Many statistical methods involve approximation of a distribution by a Normal distribution. Questions 3 through 5 are intended to build intuition for when this is reasonable. The questions work toward visually assessing the quality of Normal approximations to several distributions.

The issue of the value of "mean" and the value of "sd" to use in a Normal approximation will be handled by use of the interquartile range, defined below. (There are other approaches that that depend on sample mean and variance and the mean and variance of the Normal distribution, concepts covered later in the course.)

### Question 3

Approximately, the $p^{th}$ quantile of a set $S$ of $n$ numerical values is the value $s_p$ such that the proportion of values in $S$ that are less than or equal to $s_p$ equals $p$. This concept may be familiar from the idea of the $95^{th}$ percentile. There are complications arising from the fact that there may not be a value $s_p$ for which the proportion exactly equals $p$. The "quantile" function in R defaults to one approach to addressing this.
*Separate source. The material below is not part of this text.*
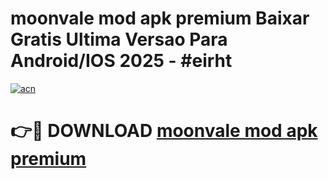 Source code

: # moonvale mod apk premium Baixar Gratis Ultima Versao Para Android/IOS 2025 - #eirht

[![acn](https://github.com/user-attachments/assets/0f9c940e-d8b0-45ae-aac7-cd30a18b3e1c)](https://app.mediaupload.pro?title=moonvale_mod_apk_premium&ref=27F)

# 👉🔴 DOWNLOAD [moonvale mod apk premium](https://app.mediaupload.pro?title=moonvale_mod_apk_premium&ref=27F)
The default is acceptable for these exercises.

The **first quartile** of $S$ is the value $s_{0.25}$.

The **third quartile** of $S$ is the value $s_{0.75}$.
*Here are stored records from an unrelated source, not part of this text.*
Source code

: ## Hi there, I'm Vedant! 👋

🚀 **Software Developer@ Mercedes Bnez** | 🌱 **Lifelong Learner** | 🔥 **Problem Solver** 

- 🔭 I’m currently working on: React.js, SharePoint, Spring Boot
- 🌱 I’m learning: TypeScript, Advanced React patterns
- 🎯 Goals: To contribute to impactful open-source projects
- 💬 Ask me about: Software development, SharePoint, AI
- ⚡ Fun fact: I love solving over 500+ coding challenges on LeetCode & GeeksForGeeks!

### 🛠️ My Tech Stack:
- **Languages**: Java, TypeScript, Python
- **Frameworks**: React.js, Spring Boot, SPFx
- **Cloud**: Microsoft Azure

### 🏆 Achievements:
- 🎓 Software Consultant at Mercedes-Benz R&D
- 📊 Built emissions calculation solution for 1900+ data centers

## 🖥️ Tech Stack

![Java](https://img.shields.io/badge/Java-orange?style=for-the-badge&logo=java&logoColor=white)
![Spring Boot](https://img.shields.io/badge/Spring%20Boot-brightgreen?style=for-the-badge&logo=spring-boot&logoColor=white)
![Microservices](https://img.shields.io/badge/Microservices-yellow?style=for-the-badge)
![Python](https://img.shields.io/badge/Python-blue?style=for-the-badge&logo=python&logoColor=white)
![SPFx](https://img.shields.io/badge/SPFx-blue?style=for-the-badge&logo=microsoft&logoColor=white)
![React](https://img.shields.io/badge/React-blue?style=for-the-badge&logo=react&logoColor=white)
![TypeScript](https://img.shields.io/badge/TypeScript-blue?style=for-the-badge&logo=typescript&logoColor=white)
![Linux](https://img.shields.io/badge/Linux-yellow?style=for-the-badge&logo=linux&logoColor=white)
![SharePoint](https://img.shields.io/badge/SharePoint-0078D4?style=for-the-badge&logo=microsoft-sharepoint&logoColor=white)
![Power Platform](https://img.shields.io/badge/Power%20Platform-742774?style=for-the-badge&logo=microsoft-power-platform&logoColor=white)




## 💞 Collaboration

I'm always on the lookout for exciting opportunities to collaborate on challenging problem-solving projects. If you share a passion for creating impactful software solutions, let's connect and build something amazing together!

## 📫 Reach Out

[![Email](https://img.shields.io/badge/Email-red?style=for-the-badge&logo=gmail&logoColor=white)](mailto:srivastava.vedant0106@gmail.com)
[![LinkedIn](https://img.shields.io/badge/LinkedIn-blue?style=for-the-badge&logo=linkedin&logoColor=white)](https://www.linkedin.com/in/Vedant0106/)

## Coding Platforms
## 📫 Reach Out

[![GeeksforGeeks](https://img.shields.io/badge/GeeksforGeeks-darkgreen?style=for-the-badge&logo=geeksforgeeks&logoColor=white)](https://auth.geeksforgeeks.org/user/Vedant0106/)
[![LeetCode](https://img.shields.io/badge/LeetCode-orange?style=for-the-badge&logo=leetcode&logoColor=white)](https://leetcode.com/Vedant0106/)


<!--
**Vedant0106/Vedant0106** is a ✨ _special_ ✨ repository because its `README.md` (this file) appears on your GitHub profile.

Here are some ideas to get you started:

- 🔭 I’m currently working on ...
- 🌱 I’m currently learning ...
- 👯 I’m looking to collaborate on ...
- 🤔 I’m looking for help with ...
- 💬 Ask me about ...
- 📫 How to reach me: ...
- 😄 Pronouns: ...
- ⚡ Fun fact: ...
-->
The **median** of $S$ is the value $s_{0.5}$.

The **interquartile range** of $S$ is the value $s_{0.75}-s_{0.25}$.

Given a data set with known values for the median and the interquartile range, one can calculate values of $\mu$ and $\sigma$ such that the Normal distribution $Normal(\mu,\sigma^2)$ has the same median and interquartile range. This gives a way to select a Normal distribution approximating the data set.
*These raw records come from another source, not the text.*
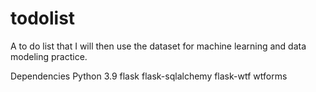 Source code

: # todolist
A to do list that I will then use the dataset for machine learning and data modeling practice.

Dependencies
Python 3.9
flask
flask-sqlalchemy
flask-wtf
wtforms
The results of this exercise will be used in the next exercise identify Normal distributions that are reasonable approximations to simulated data sets.

#### Question 3.a

By analogy, for a random variable with cumulative density function $F$, let $x_{p}$ satisfy $F\left(x_{p} ight)=p$.

The **first quartile** of the random variable is the value $x_{0.25}$.

The **third quartile** of the random variable is the value $x_{0.75}$.

The **median** of the random variable is the value $x_{0.5}$.

The **interquartile range** of the random variable is the value $x_{0.75}-x_{0.25}$.

Please calculate the values of $x_{0.75}$ for the Normal distributions with mean 0 and sd in ${1,2,3,...10}$ and plot the points consisting of the value of the sd and the corresponding $x_{0.75}$. This should give an indication of a simple function relating sd and $x_{0.75}$.(5 points)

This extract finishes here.